The subject of this course is the fall from the Victorian ideal of progress into the industrial evils of the modern era. Pieces are chosen to underscore the experimental nature of the literature of the period, as well as the new morality, which caused several works by these authors to be banned. Works may include: Dubliners, James Joyce; Mrs. Dalloway, Virginia Woolf; A Clockwork Orange, Anthony Burgess; Heart of Darkness, Joseph Conrad; and Regeneration, Pat Barker, as well as writings by Kazuo Ishiguro and D.H. Lawrence.
The literature of the South is an intriguing blend of mannerly gentility and the macabre. Works often bear the imprint of social, racial, and sexual tension, all just beneath an ever-pleasant façade. Regional writers celebrate the geography, the language, and the people of the South, as well as its agrarian roots. Authors may include: William Faulkner, Flannery O’Connor, Eudora Welty, James Dickey, Thomas Wolfe, Alice Walker, Kate Chopin, Richard Wright, and Mark Twain.

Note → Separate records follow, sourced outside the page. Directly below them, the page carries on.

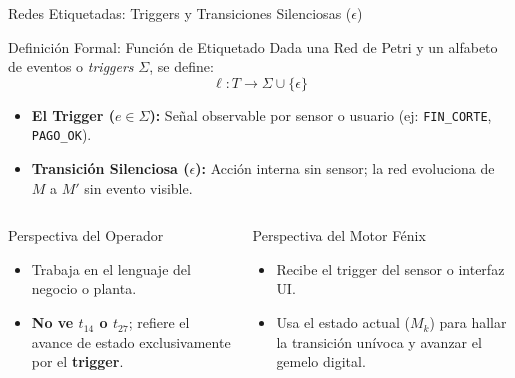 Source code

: \documentclass[10pt, aspectratio=169]{beamer}
\begin{document}
\begin{frame}{Redes Etiquetadas: Triggers y Transiciones Silenciosas ($\epsilon$)}
	\begin{block}{Definición Formal: Función de Etiquetado}
		Dada una Red de Petri y un alfabeto de eventos o \emph{triggers} $\Sigma$, se define:
		\[ \ell: T \longrightarrow \Sigma \cup \{\epsilon\} \]
		\vspace{-0.2cm}
		\begin{itemize}
			\item \textbf{El Trigger ($e \in \Sigma$):} Señal observable por sensor o usuario (ej: \texttt{FIN\_CORTE}, \texttt{PAGO\_OK}).
			\item \textbf{Transición Silenciosa ($\epsilon$):} Acción interna sin sensor; la red evoluciona de $M$ a $M'$ sin evento visible.
		\end{itemize}
	\end{block}

	\begin{columns}
		\begin{exampleblock}{Perspectiva del Operador}
			\small
			\begin{itemize}
				\item Trabaja en el lenguaje del negocio o planta.
				\item \textbf{No ve $t_{14}$ o $t_{27}$}; refiere el avance de estado exclusivamente por el \textbf{trigger}.
			\end{itemize}
		\end{exampleblock}

		\begin{alertblock}{Perspectiva del Motor Fénix}
			\small
			\begin{itemize}
				\item Recibe el trigger del sensor o interfaz UI.
				\item Usa el estado actual ($M_k$) para hallar la transición unívoca y avanzar el gemelo digital.
			\end{itemize}
		\end{alertblock}
	\end{columns}
\end{frame}
\end{document}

This is an advanced interdisciplinary course for juniors and seniors who are interested in exploring the interrelated worlds of the visual and written arts. Students combine their own words and art to make one-of-a-kind or small-edition books. Writing focuses on the imagery and form of poetry, the narrative qualities of personal essay, and the development of character through short story. Authors studied may include Annie Dillard, Sandra Cisneros, and a wide variety of poets. Writing includes extensive drafting and revision work. Students are also introduced to the work of several artists who combine word and image, while learning a variety of book-binding structures. Students may use techniques such as drawing, painting, digital imaging, photography, collage, and printmaking. Students are asked to bring self-motivation, creativity, and enthusiasm for problem-solving to this class. This is the equivalent of two courses and meets as frequently. Prerequisites: Foundations of Art and a second studio art course. Completion of Essay Writing or Writers Workshop is encouraged.
This course is an opportunity for in-depth study of the works of acknowledged greats in English and translated literature through some of their shorter texts: short stories, short novels, and novellas. Many of these works were among the last creations of these writers, who refined their talents into these small gems of distinction. Close passage analysis and attention to the subtler aspects of the works will be a key feature of this course. Writings may include: One Day in the Life of Ivan Denisovich, Alexander Solzhenitsyn; Turn of the Screw, Henry James; Love in a Fallen City, Eileen Chang; Gigi, Colette; The Metamorphosis, Kafka; and The Wall, Jean-Paul Sartre.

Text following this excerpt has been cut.